Edeka soll bleiben: CSU-Räte wenden sich an Firmen-Vorstand

Der Edekas in der Berger Vorstadt soll geschlossen werden.
Bild: Helmut Bissinger

Plus Die CSU Donauwörth erinnert an Aussagen zum langfristigen Erhalt des Marktes in der Berger Vorstadt.

Mit einem eindringlichen Appell zum Erhalt des Edeka-Marktes in der Berger Vorstadt in Donauwörth haben sich die Stadträte Jonathan Schädle und Stefan Loh im Namen der CSU-Fraktion im Stadtrat und des CSU-Ortsverbandes an den Vorstand von Edeka Südbayern gewandt.

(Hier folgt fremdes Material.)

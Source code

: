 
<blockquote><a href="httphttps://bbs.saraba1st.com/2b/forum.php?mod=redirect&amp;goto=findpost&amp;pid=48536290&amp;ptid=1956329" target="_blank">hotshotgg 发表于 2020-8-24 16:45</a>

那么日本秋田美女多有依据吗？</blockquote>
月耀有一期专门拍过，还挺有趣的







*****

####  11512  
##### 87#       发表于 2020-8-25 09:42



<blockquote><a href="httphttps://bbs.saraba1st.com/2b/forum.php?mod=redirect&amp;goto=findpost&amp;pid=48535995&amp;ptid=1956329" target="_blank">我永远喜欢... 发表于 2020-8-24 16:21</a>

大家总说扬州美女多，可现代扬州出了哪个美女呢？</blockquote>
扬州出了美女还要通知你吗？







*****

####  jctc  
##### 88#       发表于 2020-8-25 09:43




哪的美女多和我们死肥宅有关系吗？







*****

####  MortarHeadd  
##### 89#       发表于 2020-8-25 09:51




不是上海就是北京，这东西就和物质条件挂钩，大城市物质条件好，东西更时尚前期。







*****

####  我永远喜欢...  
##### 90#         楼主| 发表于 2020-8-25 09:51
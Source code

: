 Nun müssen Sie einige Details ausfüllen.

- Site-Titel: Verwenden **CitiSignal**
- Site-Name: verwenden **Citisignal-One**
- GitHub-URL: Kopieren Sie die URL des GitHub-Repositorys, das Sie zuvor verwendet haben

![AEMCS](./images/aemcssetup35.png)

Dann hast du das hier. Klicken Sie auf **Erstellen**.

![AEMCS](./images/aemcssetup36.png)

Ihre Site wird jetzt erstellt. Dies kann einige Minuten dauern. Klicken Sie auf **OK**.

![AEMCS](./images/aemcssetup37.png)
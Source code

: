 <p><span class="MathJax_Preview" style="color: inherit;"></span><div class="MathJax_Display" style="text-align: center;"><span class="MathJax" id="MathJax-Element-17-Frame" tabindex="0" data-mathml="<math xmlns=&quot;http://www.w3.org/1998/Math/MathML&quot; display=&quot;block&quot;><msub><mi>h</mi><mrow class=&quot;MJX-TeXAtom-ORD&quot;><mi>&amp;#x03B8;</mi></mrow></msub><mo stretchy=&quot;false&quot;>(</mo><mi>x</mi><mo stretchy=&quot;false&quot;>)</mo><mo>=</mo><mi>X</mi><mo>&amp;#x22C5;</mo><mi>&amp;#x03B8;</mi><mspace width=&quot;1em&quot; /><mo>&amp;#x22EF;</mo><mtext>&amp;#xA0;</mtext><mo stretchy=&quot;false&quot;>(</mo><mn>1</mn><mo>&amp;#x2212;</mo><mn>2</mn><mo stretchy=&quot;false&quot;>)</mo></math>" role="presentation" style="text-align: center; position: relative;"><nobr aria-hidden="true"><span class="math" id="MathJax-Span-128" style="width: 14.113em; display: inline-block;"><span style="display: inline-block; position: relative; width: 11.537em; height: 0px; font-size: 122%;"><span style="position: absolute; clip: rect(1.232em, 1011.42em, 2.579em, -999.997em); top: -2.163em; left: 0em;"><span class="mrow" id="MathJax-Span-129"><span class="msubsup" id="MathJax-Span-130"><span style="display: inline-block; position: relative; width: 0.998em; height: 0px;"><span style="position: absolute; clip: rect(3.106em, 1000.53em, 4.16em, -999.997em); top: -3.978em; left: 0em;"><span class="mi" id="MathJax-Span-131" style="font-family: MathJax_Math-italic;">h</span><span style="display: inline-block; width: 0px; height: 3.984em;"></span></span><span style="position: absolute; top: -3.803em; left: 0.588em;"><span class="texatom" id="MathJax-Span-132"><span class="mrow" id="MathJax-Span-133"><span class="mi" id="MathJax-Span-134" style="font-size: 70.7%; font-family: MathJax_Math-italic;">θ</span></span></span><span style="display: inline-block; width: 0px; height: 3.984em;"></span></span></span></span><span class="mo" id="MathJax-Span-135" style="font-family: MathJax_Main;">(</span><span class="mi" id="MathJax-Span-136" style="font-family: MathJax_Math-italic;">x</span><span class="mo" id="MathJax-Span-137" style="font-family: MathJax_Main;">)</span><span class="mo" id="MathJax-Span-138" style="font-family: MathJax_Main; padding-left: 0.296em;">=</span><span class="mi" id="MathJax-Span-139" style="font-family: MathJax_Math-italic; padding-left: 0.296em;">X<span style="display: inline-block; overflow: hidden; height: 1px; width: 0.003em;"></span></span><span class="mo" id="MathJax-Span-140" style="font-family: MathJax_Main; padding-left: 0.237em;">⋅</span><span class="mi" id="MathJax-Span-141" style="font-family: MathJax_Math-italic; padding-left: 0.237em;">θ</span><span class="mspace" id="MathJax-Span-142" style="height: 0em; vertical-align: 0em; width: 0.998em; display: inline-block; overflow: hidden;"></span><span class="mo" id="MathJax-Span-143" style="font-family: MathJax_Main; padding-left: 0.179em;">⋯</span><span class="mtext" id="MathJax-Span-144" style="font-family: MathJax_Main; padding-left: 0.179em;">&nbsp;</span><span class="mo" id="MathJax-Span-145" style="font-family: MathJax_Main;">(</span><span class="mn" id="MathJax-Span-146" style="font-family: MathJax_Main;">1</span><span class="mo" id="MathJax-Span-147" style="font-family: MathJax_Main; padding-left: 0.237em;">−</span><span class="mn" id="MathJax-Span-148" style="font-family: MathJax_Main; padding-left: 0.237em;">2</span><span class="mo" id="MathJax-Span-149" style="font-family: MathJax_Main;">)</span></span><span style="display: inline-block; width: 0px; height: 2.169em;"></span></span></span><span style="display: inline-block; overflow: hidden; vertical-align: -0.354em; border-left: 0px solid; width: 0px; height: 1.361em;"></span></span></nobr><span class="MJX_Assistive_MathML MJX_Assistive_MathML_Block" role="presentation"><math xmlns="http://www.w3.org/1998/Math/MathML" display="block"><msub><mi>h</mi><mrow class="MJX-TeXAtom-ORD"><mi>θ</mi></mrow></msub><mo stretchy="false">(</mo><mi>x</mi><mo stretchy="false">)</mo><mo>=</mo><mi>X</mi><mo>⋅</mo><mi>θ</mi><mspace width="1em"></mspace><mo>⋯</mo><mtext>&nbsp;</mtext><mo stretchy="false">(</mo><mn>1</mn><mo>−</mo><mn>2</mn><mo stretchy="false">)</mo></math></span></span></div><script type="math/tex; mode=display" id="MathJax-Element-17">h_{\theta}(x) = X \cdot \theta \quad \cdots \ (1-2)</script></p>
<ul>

"Herber Schlag" für Mitarbeit und Kunden des Marktes in Donauwörth

„Mit Entsetzen“ habe man die Meldung über die beabsichtigte Schließung des Marktes in der Berger Vorstadt 31 in Donauwörth zur Kenntnis genommen. Diese Nachricht sei „ein herber Schlag sowohl für die Mitarbeiter als auch für die treue Kundschaft aus allen Altersklassen in diesem Bereich“. Der Supermarkt werde nicht nur von zahlreichen Schülern des gegenüberliegenden Gymnasiums Donauwörth mit gut 1200 Schülern, sondern auch von den Bürgern der umliegenden Wohngebiete und dem nördlichen Stadtbereich rege frequentiert.

Sogwirkung für umliegende Geschäfte

Der Markt stelle im nördlichen Stadtgebiet von Donauwörth, in der Berger Vorstadt und im Stadtteil Berg „einen Magnet für alle Altersklassen dar und hat damit auch Sogwirkung für die umliegenden Geschäfte“.

Die Menschen, die in diesem Bereich von Donauwörth lebten, benötigten den Einkaufsmarkt dringend, um sich mit Waren des täglichen Bedarfs auch ohne Auto zu versorgen.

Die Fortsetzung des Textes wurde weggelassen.